- _DATASET EXCERPTS_:
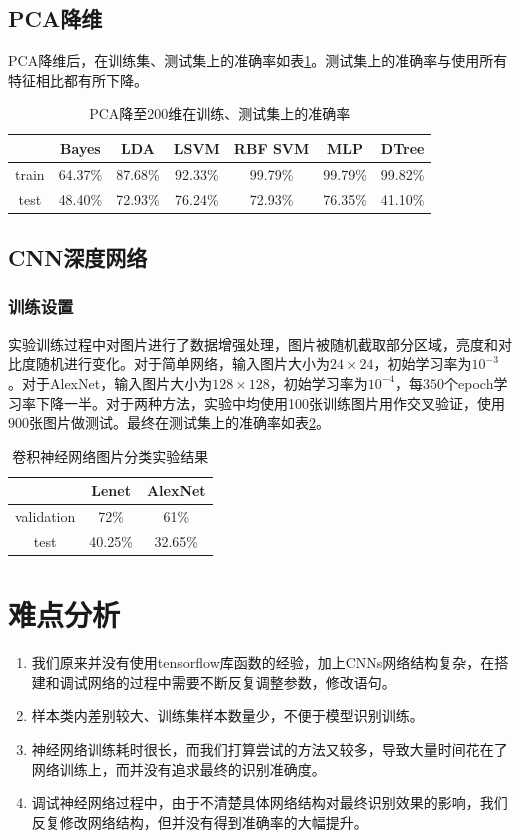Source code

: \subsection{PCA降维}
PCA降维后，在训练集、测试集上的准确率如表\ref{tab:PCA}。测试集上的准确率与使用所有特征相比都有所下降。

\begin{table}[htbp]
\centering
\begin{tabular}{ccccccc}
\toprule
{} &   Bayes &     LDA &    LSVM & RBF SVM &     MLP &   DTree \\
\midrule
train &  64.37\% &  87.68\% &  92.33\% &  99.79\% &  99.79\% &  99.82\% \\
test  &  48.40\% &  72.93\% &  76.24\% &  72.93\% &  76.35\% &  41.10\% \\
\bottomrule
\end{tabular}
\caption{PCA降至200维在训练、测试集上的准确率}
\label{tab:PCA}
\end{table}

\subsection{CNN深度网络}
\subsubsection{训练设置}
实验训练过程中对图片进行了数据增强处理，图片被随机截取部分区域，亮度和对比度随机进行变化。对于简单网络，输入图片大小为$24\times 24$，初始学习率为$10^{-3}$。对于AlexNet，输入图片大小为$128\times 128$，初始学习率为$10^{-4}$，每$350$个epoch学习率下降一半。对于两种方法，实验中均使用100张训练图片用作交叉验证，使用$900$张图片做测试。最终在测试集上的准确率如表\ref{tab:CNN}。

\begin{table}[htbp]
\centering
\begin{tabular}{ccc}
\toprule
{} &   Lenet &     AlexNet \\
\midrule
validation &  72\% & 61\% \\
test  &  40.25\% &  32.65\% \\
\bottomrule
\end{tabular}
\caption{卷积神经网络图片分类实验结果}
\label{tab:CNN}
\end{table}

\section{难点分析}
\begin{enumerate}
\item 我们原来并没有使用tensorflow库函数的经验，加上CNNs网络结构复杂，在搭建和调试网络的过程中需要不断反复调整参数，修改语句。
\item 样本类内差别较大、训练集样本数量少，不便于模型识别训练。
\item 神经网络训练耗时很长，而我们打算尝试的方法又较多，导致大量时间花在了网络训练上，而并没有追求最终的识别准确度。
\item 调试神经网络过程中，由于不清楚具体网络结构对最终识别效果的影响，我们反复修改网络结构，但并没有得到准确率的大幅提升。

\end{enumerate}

...

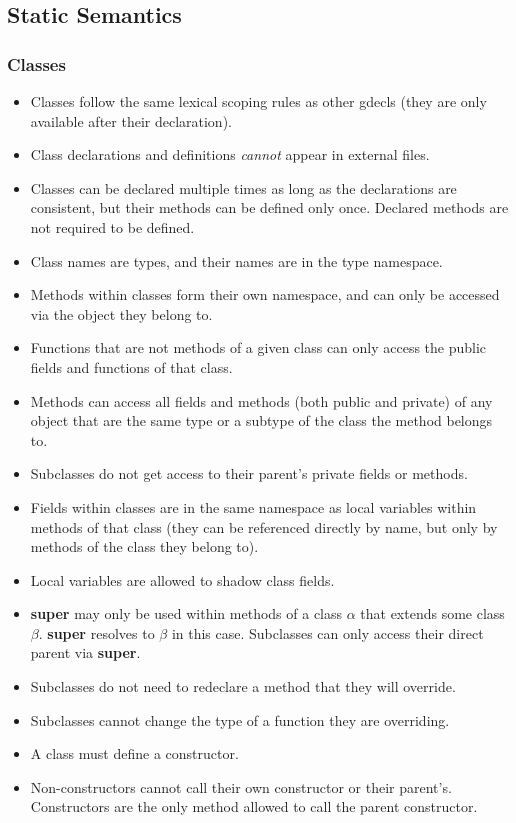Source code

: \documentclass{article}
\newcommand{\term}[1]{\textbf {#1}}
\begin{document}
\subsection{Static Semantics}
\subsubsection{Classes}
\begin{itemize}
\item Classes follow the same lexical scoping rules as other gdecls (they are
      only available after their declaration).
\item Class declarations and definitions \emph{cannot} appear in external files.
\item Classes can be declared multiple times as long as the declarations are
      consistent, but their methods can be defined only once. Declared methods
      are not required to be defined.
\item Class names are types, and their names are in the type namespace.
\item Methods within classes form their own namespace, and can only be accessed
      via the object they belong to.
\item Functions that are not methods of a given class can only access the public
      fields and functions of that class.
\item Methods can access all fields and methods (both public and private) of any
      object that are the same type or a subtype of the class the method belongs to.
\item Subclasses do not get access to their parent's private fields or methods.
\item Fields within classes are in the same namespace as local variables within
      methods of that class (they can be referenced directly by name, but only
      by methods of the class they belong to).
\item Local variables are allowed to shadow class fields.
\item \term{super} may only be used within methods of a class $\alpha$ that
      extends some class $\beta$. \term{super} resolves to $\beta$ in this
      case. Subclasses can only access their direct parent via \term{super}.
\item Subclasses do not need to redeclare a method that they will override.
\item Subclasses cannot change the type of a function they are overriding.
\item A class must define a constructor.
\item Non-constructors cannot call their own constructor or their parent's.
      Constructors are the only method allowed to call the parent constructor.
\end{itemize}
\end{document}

- _PROBLEM STATEMENT_:
Where a line of the records has the string "test", return that line.

- _ANSWER SPACE_:
test  &  48.40\% &  72.93\% &  76.24\% &  72.93\% &  76.35\% &  41.10\% \\
test  &  40.25\% &  32.65\% \\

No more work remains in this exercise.